---- THE RECORDS

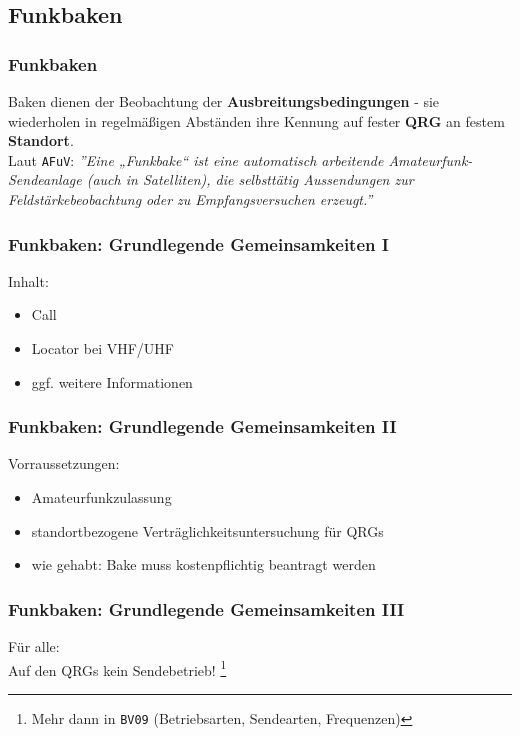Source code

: \subsection{Funkbaken}

\begin{frame}
    \frametitle{Funkbaken}

    Baken dienen der Beobachtung der \textbf{Ausbreitungsbedingungen} - sie
    wiederholen in regelmäßigen Abständen ihre Kennung auf fester \textbf{QRG}
    an festem \textbf{Standort}. \\[2em]

    Laut \texttt{AFuV}: \emph{''Eine „Funkbake“ ist eine automatisch arbeitende
    Amateurfunk-Sendeanlage (auch in Satelliten), die selbsttätig Aussendungen
    zur Feldstärkebeobachtung oder zu Empfangsversuchen erzeugt.''}

\end{frame}

\begin{frame}
    \frametitle{Funkbaken: Grundlegende Gemeinsamkeiten I}

    Inhalt:
    
    \begin{itemize}
        \item Call
        \item Locator bei VHF/UHF
        \item ggf. weitere Informationen
    \end{itemize}

\end{frame}

\begin{frame}
    \frametitle{Funkbaken: Grundlegende Gemeinsamkeiten II}

    Vorraussetzungen:

    \begin{itemize}
        \item Amateurfunkzulassung
        \item standortbezogene Verträglichkeitsuntersuchung für QRGs
        \item wie gehabt: Bake muss kostenpflichtig beantragt werden
    \end{itemize}

\end{frame}

\begin{frame}
    \frametitle{Funkbaken: Grundlegende Gemeinsamkeiten III}

    \begin{center}
        Für alle: \\[2em]
        \Large Auf den QRGs kein Sendebetrieb!
        \footnote{Mehr dann in \texttt{BV09} (Betriebsarten, Sendearten, Frequenzen)}
    \end{center}

\end{frame}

--------

▶ **AIM OF THE EXERCISE**
What is needed is an exact copy of the entries, without any images.

▶ **ANSWER AREA**
Source code

: \subsection{Funkbaken}

\begin{frame}
    \frametitle{Funkbaken}

    Baken dienen der Beobachtung der \textbf{Ausbreitungsbedingungen} - sie
    wiederholen in regelmäßigen Abständen ihre Kennung auf fester \textbf{QRG}
    an festem \textbf{Standort}. \\[2em]

    Laut \texttt{AFuV}: \emph{''Eine „Funkbake“ ist eine automatisch arbeitende
    Amateurfunk-Sendeanlage (auch in Satelliten), die selbsttätig Aussendungen
    zur Feldstärkebeobachtung oder zu Empfangsversuchen erzeugt.''}

\end{frame}

\begin{frame}
    \frametitle{Funkbaken: Grundlegende Gemeinsamkeiten I}

    Inhalt:
    
    \begin{itemize}
        \item Call
        \item Locator bei VHF/UHF
        \item ggf. weitere Informationen
    \end{itemize}

\end{frame}

\begin{frame}
    \frametitle{Funkbaken: Grundlegende Gemeinsamkeiten II}

    Vorraussetzungen:

    \begin{itemize}
        \item Amateurfunkzulassung
        \item standortbezogene Verträglichkeitsuntersuchung für QRGs
        \item wie gehabt: Bake muss kostenpflichtig beantragt werden
    \end{itemize}

\end{frame}

\begin{frame}
    \frametitle{Funkbaken: Grundlegende Gemeinsamkeiten III}

    \begin{center}
        Für alle: \\[2em]
        \Large Auf den QRGs kein Sendebetrieb!
        \footnote{Mehr dann in \texttt{BV09} (Betriebsarten, Sendearten, Frequenzen)}
    \end{center}

\end{frame}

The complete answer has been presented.